Supported frameworks and AWS Regions - Amazon SageMaker

Supported frameworks and AWS Regions

Before using the SageMaker model parallelism library v2 (SMP v2), check the supported frameworks and instance types and determine if there are enough quotas in your AWS account and AWS Region.

Note

To check the latest updates and release notes of the library, see Release notes for the SageMaker model parallelism library.

Supported frameworks

SMP v2 supports the following deep learning frameworks and available through SMP Docker containers and an SMP Conda channel. When you use the framework estimator classes in the SageMaker Python SDK and specify distribution configuration to use SMP v2, SageMaker automatically picks up the SMP Docker containers. To use SMP v2, we recommend that you always keep the SageMaker Python SDK up to date in your development environment.

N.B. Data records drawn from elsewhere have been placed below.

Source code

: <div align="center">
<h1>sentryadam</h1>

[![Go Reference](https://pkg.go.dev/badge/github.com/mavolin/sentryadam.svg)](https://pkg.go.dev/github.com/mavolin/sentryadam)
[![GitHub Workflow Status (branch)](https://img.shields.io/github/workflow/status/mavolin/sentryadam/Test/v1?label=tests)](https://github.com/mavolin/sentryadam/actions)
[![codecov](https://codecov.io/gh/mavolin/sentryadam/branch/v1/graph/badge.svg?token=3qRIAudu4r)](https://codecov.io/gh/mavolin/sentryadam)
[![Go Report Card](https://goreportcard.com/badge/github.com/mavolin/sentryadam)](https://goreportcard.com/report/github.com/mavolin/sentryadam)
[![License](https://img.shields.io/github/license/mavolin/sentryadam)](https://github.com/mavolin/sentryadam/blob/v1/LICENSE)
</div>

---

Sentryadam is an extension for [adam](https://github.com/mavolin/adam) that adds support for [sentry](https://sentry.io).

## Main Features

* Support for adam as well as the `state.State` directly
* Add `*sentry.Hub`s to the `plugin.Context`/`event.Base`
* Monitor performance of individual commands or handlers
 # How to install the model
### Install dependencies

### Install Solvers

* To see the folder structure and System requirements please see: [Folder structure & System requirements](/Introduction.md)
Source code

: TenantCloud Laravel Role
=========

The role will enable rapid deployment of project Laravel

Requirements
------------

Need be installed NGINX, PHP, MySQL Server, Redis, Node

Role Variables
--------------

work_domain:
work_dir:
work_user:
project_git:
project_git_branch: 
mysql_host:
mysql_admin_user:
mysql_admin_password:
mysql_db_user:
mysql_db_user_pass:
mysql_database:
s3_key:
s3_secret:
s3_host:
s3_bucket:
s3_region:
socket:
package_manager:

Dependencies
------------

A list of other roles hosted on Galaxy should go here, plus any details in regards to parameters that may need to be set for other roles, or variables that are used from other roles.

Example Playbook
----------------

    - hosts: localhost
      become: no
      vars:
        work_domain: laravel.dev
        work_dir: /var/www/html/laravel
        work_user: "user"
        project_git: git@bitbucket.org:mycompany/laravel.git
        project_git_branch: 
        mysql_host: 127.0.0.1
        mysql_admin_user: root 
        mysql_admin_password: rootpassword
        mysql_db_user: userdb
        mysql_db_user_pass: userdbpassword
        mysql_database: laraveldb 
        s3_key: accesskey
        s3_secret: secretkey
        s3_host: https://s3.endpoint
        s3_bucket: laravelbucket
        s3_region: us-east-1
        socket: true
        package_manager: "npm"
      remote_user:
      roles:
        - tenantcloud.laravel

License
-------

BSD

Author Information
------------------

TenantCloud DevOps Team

PyTorch versions that the SageMaker model parallelism library supports

PyTorch version SageMaker model parallelism library version SMP Docker image URI
v2.4.1 smdistributed-modelparallel==v2.6.1 658645717510.dkr.ecr.<us-west-2>.amazonaws.com/smdistributed-modelparallel:2.4.1-gpu-py311-cu121
smdistributed-modelparallel==v2.6.0
v2.3.1 smdistributed-modelparallel==v2.5.0 658645717510.dkr.ecr.us-west-2.amazonaws.com/smdistributed-modelparallel:2.3.1-gpu-py311-cu121
smdistributed-modelparallel==v2.4.0
v2.2.0 smdistributed-modelparallel==v2.3.0 658645717510.dkr.ecr.us-west-2.amazonaws.com/smdistributed-modelparallel:2.2.0-gpu-py310-cu121
smdistributed-modelparallel==v2.2.0
v2.1.2 smdistributed-modelparallel==v2.1.0 658645717510.dkr.ecr.us-west-2.amazonaws.com/smdistributed-modelparallel:2.1.2-gpu-py310-cu121
v2.0.1 smdistributed-modelparallel==v2.0.0 658645717510.dkr.ecr.us-west-2.amazonaws.com/smdistributed-modelparallel:2.0.1-gpu-py310-cu121

SMP Conda channel

The following S3 bucket is a public Conda channel hosted by the SMP service team. If you want to install the SMP v2 library in an environment such as SageMaker HyperPod clusters, use this Conda channel to properly install the SMP library.

https://sagemaker-distributed-model-parallel.s3.us-west-2.amazonaws.com/smp-v2/

For more information about Conda channels in general, see Channels in the Conda documentation.

Note

To find previous versions of the SMP library v1.x and pre-packaged DLCs, see Supported Frameworks in the SMP v1 documentation.

Use SMP v2 with open source libraries

The SMP v2 library works with other PyTorch-based open source libraries such as PyTorch Lightning, Hugging Face Transformers, and Hugging Face Accelerate, because SMP v2 is compatible with the PyTorch FSDP APIs. If you have further questions on using the SMP library with other third party libraries, contact the SMP service team at sm-model-parallel-feedback@amazon.com.

AWS Regions

SMP v2 is available in the following AWS Regions. If you'd like to use the SMP Docker image URIs or the SMP Conda channel, check the following list and choose the AWS Region matching with yours, and update the image URI or the channel URL accordingly.

  • ap-northeast-1

  • ap-northeast-2

  • ap-northeast-3

  • ap-south-1

  • ap-southeast-1

  • ap-southeast-2

  • ca-central-1

  • eu-central-1

  • eu-north-1

  • eu-west-1

  • eu-west-2

  • eu-west-3

  • sa-east-1

  • us-east-1

  • us-east-2

  • us-west-1

  • us-west-2

Supported instance types

SMP v2 requires one of the following ML instance types.

Instance type
ml.p4d.24xlarge
ml.p4de.24xlarge
ml.p5.48xlarge
ml.p5e.48xlarge
Tip

Starting from SMP v2.2.0 supporting PyTorch v2.2.0 and later, Mixed precision training with FP8 on P5 instances using Transformer Engine is available.

For specs of the SageMaker machine learning instance types in general, see the Accelerated Computing section in the Amazon EC2 Instance Types page. For information about instance pricing, see Amazon SageMaker Pricing.

If you encountered an error message similar to the following, follow the instructions at Requesting a quota increase in the AWS Service Quotas User Guide.

ResourceLimitExceeded: An error occurred (ResourceLimitExceeded) when calling the CreateTrainingJob operation: The account-level service limit 'ml.p3dn.24xlarge for training job usage' is 0 Instances, with current utilization of 0 Instances and a request delta of 1 Instances. Please contact AWS support to request an increase for this limit.